Interpretation of results
While types of clinical outcomes measured varied widely among the eight studies included in this review, urinary frequency, bladder capacity, the O’Leary-Sant index Symptom and Problem Index (ICSI/ICPI), and pain-VAS score were the most commonly analyzed. Studies found statistically significant decreases in frequency and nocturia accompanied by statistically significant increases in bladder capacity. On average, the bladder capacity increased by 43.3 mL at six-months follow-up after hyaluronic acid instillation. These findings correlated well with those of previous reviews which also found improvements in bladder capacity and voiding frequency post-HA treatment. Clinical parameters including pain, ICSI, and ICPI scores all had statistically significant changes post-HA instillation. There was a statistically significant decrease in ICPI and ICSI scores along with an average decrease of 2.11 points in the pain-VAS between baseline and six months post-treatment. These decreases in pain-VAS, ICSI, ICPI, and GRA were all able to be sustained for at least six months with one study showing decreases sustained for up to nine months after the last HA instillation. However, one study noted that while there was a clear decrease in average pelvic pain scores in patients pre- and post-treatment, a high percentage of patients still reported mild or greater pelvic pain after treatment.
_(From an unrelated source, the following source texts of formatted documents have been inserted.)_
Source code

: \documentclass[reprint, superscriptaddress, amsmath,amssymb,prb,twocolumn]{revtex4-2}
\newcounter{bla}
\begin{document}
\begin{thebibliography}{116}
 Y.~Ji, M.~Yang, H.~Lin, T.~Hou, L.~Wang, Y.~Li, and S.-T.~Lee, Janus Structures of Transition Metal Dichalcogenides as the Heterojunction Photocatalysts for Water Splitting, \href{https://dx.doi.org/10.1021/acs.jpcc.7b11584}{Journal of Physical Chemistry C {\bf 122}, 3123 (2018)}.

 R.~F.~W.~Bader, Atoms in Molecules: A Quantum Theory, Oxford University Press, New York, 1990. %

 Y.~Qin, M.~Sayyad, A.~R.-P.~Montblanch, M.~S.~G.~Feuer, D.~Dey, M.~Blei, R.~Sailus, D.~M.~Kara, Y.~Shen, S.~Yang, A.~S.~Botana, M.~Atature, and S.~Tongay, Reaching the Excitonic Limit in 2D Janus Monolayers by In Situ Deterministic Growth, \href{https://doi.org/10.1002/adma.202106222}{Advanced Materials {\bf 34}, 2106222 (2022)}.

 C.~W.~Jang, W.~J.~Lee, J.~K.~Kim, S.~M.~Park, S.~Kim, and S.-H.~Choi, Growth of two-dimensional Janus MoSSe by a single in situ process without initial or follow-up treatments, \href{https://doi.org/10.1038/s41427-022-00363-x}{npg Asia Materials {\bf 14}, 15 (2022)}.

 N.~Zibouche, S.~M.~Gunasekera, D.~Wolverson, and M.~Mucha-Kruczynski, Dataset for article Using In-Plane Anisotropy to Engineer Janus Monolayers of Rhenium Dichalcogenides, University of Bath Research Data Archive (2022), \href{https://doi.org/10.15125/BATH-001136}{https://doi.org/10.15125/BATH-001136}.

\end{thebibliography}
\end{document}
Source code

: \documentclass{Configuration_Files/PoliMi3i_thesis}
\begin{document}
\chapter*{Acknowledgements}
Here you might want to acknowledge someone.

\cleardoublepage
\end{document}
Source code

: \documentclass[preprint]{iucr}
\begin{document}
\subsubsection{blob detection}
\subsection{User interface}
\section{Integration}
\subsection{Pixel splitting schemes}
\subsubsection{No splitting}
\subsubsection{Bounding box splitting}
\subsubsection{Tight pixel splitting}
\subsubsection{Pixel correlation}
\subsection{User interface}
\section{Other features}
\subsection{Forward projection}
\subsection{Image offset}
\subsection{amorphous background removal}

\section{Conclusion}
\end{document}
These findings were consistent with previous studies which found marked improvements in pain scores post-treatment but that a certain subset of patients would still have lingering symptoms so continued instillation as a maintenance therapy is warranted to control the pain symptoms. This further proves that IC is a chronic disease and most patients need maintenance therapy to achieve a satisfactory quality of life. Previous studies have shown that the tolerability of the intravesical hyaluronic acid instillation therapy is high and the rate of adverse effects is low. Of the 427 participants included in this review, there were no drop-outs due to intolerability of the instillation regimen and there were no reported serious adverse effects or complications related to the treatment. These experiences indicated that intravesical HA therapy is a safe and tolerable treatment regimen for IC patients.
Concluding message
Intravesical HA therapy had been used for patients with cystoscopic IC refractory to conventional treatment in Taiwan for many years. After the review, we found the treatment is safe and effective for most (60-70%) of our patients and the results are consistent among the enrolled studies. Intravesical HA therapy can significantly improve bladder pain, lower urinary tract symptoms, bladder capacity, and sexual function after a full course (usually 6 months) of treatment. However, there is a notable percentage (30-40%) of non-responders who have lingering symptoms after the treatment. In the future, further studies are needed to determine whether a prolonged maintenance therapy and/or additional treatment such as pelvic floor physiotherapy, oral medications, Botox bladder injection and sacral neuromodulation, etc., may further benefit these patients.